I can only blog from my perspective and this girl has been in a state of trauma this past week. They say there is always a “let down” for all involved in the planning of a wedding. I can say my let down began when we exited the church last Saturday to a down pour of 3 inches of rain in an hour. I know you’ve all been there. You’ve planned an event and had a vision of how it would play out. I had visions of Lori’s cookies and fancy cupcakes dancing in my head. Moonlight dancing under the beautiful lighted canopy constructed from saplings by our son’s now father-in-law. Etceteraaaa. Etceteraaaa. You name it. We had it figured out.
The ceremony was spectacular. I felt a peace and calm from the whole congregation. I could have sat there the entire day. THEN…….
We arrived at our house where the reception was to be held.
It wasn’t a bad deal if you didn’t mind swimming with moles, voles, snakes and near extinct turtles.
Oh, and adding the wet/dry vac activity to the agenda so all the people could suck the water and mud out of their cars.
Every vision and plan was thrown by the wayside in a matter of 30 minutes. In my head, I just wanted to go to bed and hide from what my eyes were looking at.
The great thing was that I didn’t meet a person all day that did not have a great sense of humor and many thought it only added to the festive atmosphere. “Really?” I kept saying. One gal came up and said, “I LOVE rain at weddings. It means that God is washing over the couple with many blessings!” That quote was my life-preserver that day. No pun intended.
The bride and groom, along with all of their friends, had a ball. I think they were a little dumbstruck, as we were, but I think age was on their side considering it has taken me a week to stop staring out the window paralyzed.
I had to bat myself on the head midweek finally. I was so fixated on all the wasn’t and should have been. What about the mountain of blessings that took place? What about the killer ceremony that took place that united my son to Emily forever. They are now one. What about the fact that Eric and Emily’s faith in God is growing? What about the weekend of huge fun (and challenge) with our new in-laws that are just awesome? They came three days early and worked their tails off with us and stayed three days after and worked their tails off. What about all the people who were here that obviously care so much for us? What about all the people, many of whom I do not know, that pitched in and helped out when they saw we so desperately needed their help that day? That blew my mind.

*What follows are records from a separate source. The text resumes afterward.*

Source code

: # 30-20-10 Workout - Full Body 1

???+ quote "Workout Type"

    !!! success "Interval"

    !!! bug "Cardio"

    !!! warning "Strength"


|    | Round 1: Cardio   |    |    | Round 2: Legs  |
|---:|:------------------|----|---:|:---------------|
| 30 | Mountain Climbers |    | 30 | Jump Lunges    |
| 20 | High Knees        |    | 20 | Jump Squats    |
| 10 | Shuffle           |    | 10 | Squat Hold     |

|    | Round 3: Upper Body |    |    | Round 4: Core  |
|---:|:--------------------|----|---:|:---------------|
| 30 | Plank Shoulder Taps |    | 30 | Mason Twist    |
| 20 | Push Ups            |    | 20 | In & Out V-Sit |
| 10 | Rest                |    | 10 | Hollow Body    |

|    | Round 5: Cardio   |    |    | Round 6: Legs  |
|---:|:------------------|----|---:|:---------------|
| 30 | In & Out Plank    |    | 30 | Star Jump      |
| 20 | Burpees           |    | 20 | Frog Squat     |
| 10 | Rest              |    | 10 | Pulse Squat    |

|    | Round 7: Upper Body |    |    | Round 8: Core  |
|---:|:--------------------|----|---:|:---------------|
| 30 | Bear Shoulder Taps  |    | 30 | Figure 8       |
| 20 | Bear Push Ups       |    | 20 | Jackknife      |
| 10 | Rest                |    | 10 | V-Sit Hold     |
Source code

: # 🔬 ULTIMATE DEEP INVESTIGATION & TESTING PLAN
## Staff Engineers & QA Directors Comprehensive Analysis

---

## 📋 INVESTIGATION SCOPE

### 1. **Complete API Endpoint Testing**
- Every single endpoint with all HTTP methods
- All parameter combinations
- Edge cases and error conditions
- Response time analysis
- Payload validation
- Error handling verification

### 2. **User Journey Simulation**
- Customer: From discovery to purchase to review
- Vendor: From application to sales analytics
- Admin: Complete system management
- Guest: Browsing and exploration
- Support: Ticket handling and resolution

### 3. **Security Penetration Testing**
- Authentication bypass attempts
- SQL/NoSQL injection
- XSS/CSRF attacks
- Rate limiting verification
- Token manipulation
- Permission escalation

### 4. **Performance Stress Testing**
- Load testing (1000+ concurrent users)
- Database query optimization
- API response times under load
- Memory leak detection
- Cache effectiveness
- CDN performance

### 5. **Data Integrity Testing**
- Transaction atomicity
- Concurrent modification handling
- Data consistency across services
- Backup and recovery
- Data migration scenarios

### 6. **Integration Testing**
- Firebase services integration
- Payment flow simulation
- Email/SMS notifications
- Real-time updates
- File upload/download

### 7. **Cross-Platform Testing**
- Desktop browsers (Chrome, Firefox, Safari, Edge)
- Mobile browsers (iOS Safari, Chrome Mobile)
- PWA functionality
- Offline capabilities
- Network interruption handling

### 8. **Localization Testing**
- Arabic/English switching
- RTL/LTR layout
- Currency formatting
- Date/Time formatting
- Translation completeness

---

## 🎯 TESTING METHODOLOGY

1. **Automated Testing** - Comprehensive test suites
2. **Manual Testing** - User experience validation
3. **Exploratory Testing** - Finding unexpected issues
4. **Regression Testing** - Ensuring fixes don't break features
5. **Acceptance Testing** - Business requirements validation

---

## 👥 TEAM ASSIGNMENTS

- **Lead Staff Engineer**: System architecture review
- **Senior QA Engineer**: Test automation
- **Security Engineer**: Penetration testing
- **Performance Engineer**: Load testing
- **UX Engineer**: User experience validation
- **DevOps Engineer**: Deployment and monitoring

I was working in my studio yesterday when I felt God speak to me. I love when that happens. Sometimes it is clear and wonderful. (wonderful doesn’t mean warm and cozy. Many times it is “oh no” wonderful. It’s wonderful cuz I actually hear when He is speaking) He said, “What makes you think that what you had planned was what was supposed to happen? What makes you think it was the right thing?” Ouch. But, you know what? It was a relief to hear that. Took the pressure off. So I said back, ” Yeah. What made me think? Forgit that, man.”